Look through the material below and copy exactly the lines from the line with "### 포트 (Port)" to the line with "- Primary Actor는 Provided Interface 이용", those two lines included.
----- PROVIDED ENTRIES -----
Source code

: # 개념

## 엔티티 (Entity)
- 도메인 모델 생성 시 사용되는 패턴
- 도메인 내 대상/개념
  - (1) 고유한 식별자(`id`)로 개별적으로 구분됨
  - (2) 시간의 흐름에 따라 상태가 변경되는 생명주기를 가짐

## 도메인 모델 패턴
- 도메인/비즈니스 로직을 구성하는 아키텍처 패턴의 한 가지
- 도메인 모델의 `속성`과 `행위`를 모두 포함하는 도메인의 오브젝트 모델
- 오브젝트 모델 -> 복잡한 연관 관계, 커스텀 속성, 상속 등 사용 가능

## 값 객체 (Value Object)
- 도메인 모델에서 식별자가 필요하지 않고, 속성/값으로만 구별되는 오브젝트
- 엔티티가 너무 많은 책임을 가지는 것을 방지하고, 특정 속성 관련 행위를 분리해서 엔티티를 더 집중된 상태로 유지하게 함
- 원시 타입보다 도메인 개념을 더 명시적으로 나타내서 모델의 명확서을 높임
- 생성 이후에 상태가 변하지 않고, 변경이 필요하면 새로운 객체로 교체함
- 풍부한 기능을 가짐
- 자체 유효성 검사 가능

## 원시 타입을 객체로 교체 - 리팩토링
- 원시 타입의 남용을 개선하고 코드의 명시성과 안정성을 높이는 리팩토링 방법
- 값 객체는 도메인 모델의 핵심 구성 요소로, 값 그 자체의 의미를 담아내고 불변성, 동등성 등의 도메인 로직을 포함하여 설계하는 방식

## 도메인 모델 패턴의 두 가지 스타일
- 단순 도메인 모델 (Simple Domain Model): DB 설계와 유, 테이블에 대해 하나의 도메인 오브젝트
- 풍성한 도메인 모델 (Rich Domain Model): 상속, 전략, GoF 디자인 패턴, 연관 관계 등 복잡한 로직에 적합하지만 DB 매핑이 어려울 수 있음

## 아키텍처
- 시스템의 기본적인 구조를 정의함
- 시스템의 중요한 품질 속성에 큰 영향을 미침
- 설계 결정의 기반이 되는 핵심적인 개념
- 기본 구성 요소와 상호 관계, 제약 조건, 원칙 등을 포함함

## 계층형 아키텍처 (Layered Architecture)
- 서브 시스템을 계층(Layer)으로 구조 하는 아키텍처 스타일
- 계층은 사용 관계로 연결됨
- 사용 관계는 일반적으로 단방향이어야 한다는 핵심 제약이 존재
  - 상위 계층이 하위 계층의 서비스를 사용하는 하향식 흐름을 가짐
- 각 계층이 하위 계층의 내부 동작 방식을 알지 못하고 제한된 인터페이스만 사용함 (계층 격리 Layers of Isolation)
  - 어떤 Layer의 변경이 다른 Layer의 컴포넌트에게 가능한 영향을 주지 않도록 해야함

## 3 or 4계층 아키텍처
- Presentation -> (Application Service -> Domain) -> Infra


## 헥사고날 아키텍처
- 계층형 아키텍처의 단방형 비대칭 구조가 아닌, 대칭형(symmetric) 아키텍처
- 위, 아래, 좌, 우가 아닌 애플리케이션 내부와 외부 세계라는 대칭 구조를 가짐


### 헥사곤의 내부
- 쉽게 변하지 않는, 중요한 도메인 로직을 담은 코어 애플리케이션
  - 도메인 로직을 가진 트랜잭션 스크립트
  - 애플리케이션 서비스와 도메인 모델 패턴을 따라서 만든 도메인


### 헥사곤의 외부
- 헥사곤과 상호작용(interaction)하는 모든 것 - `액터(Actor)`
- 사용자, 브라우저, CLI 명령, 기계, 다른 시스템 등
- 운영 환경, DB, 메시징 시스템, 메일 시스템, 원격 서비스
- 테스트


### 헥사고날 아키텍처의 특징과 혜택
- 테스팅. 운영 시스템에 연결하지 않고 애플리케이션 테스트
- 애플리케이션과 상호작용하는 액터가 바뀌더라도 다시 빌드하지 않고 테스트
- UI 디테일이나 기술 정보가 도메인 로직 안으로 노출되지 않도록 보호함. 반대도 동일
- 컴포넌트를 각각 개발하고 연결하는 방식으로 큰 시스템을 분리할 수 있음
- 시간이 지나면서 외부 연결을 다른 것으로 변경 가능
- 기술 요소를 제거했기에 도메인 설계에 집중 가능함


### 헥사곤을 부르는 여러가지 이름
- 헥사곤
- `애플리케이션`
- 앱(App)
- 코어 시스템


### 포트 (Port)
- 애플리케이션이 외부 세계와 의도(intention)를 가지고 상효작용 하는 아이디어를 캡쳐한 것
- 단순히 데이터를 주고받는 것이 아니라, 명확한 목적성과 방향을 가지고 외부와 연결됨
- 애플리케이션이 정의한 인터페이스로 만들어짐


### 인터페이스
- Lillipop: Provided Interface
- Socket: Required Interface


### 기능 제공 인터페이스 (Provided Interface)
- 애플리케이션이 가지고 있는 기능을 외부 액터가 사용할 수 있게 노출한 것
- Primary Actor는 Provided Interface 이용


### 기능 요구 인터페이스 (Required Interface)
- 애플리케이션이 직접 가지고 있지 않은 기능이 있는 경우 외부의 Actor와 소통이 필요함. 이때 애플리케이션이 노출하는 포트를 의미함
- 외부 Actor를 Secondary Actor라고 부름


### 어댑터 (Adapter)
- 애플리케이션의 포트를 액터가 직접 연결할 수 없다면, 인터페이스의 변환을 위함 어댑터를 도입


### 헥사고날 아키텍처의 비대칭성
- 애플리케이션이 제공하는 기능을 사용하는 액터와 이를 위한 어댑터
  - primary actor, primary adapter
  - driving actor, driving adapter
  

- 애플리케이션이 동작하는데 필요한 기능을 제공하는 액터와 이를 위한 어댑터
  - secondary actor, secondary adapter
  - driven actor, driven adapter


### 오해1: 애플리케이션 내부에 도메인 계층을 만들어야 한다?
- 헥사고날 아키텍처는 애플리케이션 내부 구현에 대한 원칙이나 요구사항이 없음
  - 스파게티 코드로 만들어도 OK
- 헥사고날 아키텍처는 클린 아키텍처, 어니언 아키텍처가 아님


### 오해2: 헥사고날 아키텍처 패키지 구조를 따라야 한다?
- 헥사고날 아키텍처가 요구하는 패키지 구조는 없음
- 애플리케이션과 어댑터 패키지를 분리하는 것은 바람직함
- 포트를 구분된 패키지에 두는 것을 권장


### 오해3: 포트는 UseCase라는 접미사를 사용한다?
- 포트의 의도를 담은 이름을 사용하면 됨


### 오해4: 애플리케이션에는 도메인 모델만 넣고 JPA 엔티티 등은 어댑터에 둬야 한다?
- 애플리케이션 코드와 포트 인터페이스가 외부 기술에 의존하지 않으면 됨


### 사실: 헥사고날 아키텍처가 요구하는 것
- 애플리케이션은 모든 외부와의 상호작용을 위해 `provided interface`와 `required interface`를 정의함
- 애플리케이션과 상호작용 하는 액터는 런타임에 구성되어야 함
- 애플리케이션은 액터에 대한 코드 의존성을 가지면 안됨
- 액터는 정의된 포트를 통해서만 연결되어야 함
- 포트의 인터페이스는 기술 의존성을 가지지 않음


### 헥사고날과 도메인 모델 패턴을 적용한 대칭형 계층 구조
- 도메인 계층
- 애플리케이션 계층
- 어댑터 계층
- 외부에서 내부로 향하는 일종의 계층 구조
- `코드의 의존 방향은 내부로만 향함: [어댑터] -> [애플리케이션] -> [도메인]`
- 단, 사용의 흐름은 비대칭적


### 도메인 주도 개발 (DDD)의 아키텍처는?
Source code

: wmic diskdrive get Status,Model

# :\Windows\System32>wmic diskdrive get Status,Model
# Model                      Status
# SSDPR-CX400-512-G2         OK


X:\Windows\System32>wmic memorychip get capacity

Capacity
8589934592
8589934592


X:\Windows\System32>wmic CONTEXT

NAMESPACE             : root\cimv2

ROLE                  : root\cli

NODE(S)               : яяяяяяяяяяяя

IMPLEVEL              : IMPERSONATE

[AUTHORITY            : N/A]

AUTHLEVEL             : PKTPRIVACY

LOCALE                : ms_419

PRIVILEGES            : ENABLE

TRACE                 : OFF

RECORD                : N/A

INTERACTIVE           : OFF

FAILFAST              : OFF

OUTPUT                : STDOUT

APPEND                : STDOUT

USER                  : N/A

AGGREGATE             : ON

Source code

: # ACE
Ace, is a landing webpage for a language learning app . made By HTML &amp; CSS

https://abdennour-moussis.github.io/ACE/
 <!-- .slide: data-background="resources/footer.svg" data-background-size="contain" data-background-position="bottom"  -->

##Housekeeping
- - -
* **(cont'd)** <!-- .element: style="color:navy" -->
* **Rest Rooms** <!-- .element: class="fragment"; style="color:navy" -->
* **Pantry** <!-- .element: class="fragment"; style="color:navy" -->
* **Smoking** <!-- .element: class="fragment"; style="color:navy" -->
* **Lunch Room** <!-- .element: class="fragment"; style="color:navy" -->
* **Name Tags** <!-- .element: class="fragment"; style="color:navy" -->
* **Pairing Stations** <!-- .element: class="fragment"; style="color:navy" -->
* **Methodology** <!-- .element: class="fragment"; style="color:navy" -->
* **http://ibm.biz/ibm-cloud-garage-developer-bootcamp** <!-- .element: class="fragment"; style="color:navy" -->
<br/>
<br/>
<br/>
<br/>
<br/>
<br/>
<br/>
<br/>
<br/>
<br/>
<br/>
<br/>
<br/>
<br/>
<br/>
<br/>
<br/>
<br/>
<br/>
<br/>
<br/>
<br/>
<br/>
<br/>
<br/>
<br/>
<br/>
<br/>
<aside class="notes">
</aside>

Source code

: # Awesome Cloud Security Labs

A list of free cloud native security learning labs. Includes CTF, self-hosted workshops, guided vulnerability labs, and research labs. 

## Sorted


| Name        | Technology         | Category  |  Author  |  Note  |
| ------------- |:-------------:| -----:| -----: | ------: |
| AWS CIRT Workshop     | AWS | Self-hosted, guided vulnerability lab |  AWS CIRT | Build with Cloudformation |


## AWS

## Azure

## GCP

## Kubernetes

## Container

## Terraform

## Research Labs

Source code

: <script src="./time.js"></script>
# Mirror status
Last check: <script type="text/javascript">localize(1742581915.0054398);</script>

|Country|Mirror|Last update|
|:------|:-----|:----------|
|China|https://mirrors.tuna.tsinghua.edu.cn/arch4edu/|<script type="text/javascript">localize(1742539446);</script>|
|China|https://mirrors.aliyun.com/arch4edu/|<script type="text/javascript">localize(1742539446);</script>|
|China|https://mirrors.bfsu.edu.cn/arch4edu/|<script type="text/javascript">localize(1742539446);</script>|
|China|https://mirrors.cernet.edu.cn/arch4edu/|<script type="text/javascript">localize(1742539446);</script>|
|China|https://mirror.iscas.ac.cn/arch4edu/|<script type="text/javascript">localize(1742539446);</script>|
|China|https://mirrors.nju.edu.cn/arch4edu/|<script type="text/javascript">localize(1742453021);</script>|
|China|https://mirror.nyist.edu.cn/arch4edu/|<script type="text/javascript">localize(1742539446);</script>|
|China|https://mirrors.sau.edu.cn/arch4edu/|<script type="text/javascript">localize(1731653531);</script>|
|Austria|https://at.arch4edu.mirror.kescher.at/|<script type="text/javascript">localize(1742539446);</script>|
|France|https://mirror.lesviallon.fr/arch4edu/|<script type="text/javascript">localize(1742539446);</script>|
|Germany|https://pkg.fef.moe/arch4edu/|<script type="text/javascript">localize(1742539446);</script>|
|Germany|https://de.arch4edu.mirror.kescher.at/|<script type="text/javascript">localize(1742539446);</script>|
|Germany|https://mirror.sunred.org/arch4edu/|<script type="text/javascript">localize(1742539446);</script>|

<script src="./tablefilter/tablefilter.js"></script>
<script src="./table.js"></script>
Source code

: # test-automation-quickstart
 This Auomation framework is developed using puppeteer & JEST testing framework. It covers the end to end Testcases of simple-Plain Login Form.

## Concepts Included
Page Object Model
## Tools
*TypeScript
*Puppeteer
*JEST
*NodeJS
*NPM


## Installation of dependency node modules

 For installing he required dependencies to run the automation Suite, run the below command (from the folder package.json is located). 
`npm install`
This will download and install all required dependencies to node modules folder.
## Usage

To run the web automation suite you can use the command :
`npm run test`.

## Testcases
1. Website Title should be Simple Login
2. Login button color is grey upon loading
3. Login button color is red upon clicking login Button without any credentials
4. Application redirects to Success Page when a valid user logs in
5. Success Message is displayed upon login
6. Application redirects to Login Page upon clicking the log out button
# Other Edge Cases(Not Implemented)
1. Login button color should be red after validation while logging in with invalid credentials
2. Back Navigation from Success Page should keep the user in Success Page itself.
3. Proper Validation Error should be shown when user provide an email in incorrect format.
-----
- **PROBLEM SOLUTION**
### 포트 (Port)
- 애플리케이션이 외부 세계와 의도(intention)를 가지고 상효작용 하는 아이디어를 캡쳐한 것
- 단순히 데이터를 주고받는 것이 아니라, 명확한 목적성과 방향을 가지고 외부와 연결됨
- 애플리케이션이 정의한 인터페이스로 만들어짐


### 인터페이스
- Lillipop: Provided Interface
- Socket: Required Interface


### 기능 제공 인터페이스 (Provided Interface)
- 애플리케이션이 가지고 있는 기능을 외부 액터가 사용할 수 있게 노출한 것
- Primary Actor는 Provided Interface 이용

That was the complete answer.